INFORMATION SUPPLIED:
________________________________________

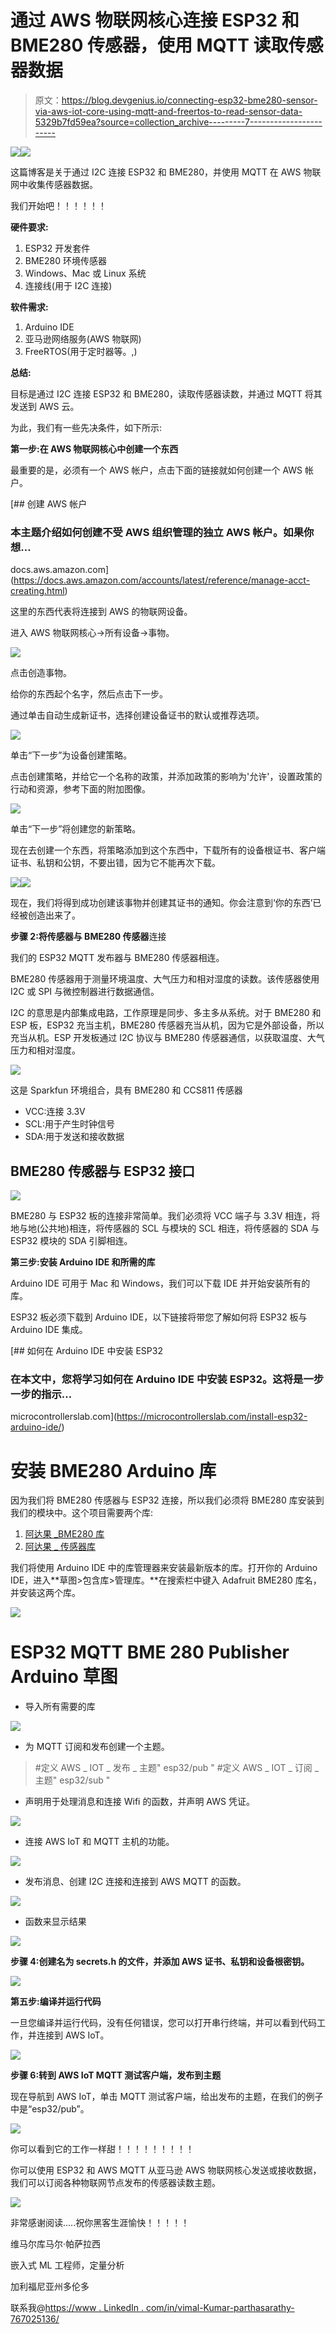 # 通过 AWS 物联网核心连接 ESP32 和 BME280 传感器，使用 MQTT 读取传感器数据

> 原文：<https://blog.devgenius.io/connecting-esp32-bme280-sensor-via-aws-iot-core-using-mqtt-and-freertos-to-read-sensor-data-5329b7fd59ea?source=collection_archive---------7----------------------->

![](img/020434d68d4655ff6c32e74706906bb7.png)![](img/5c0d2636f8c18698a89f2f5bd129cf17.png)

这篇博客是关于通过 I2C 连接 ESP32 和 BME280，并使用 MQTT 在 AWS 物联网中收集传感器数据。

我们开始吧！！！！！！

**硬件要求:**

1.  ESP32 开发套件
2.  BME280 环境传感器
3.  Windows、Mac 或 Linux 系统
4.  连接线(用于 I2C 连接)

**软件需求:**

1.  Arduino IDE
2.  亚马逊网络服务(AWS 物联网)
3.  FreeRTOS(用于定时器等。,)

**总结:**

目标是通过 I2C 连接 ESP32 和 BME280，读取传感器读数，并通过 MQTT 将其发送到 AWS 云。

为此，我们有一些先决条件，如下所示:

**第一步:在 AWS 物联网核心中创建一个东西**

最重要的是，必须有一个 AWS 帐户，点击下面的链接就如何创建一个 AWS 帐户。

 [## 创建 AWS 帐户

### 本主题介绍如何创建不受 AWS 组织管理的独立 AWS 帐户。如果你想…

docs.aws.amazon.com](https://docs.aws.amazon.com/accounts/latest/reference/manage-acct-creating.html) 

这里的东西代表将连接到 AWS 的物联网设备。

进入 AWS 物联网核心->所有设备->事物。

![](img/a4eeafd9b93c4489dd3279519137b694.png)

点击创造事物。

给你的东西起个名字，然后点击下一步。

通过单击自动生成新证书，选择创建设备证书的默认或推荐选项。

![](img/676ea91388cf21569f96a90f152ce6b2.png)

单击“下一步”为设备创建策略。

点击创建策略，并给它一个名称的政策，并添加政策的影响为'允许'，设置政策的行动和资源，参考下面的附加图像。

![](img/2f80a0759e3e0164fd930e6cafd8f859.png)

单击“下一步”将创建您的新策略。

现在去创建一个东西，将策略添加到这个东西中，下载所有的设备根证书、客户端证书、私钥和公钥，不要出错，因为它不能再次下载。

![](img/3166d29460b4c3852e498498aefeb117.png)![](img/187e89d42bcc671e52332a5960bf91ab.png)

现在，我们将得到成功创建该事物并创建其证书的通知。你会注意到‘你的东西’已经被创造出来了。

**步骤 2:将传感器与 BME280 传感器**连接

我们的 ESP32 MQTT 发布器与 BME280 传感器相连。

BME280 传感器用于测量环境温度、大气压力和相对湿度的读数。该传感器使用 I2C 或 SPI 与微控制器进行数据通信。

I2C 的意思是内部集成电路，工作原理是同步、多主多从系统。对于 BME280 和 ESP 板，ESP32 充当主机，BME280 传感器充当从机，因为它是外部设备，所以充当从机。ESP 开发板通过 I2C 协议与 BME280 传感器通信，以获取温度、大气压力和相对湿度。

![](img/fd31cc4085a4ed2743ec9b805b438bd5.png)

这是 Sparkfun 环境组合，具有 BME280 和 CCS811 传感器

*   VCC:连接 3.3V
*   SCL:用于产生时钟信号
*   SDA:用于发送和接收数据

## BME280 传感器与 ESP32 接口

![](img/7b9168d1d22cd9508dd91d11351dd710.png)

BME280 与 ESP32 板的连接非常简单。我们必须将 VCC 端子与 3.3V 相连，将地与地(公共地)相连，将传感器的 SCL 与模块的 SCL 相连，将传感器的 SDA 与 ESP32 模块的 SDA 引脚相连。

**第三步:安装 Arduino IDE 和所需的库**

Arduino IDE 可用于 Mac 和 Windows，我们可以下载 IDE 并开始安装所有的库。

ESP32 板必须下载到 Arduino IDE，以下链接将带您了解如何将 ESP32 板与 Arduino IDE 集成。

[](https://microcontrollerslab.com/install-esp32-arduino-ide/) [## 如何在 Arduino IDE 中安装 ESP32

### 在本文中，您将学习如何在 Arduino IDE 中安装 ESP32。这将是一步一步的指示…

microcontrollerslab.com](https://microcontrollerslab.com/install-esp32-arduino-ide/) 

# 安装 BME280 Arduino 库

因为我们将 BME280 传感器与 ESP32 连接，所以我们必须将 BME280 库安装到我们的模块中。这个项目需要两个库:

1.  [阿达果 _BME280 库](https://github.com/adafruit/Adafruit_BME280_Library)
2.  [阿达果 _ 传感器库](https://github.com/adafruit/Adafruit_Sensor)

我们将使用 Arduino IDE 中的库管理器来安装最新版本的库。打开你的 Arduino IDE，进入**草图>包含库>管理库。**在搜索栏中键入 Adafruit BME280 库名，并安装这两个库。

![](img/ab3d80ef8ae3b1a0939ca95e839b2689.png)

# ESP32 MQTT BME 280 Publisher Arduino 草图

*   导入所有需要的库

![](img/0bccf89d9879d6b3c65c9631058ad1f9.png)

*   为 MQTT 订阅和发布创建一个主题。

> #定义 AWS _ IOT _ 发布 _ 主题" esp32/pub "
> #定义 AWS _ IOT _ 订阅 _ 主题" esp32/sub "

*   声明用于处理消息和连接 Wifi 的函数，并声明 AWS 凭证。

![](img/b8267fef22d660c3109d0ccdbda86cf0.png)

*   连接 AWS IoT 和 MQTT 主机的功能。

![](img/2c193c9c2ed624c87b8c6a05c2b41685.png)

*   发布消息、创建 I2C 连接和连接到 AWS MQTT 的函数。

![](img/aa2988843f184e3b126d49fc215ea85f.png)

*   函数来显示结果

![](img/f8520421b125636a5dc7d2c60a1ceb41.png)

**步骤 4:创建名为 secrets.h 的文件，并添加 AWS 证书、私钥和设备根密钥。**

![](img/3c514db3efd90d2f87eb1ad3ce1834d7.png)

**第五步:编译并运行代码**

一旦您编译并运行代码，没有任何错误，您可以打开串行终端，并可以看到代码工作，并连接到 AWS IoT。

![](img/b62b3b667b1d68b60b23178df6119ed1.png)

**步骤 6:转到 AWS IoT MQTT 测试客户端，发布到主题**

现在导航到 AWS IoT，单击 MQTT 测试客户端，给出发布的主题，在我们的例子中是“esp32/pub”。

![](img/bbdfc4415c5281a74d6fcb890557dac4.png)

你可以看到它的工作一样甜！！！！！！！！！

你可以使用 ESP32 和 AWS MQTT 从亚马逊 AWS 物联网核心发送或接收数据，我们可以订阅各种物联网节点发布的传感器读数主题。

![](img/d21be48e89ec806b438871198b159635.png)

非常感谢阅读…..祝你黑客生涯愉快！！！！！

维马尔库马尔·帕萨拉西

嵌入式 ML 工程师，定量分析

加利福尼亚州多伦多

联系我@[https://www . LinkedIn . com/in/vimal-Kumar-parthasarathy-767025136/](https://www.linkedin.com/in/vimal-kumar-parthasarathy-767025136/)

________________________________________

PROBLEM REQUIREMENTS: Please go through the material and return each line where the word "microcontrollerslab" appears.

ANSWER FOR THIS EXERCISE:
[](https://microcontrollerslab.com/install-esp32-arduino-ide/) [## 如何在 Arduino IDE 中安装 ESP32
microcontrollerslab.com](https://microcontrollerslab.com/install-esp32-arduino-ide/) 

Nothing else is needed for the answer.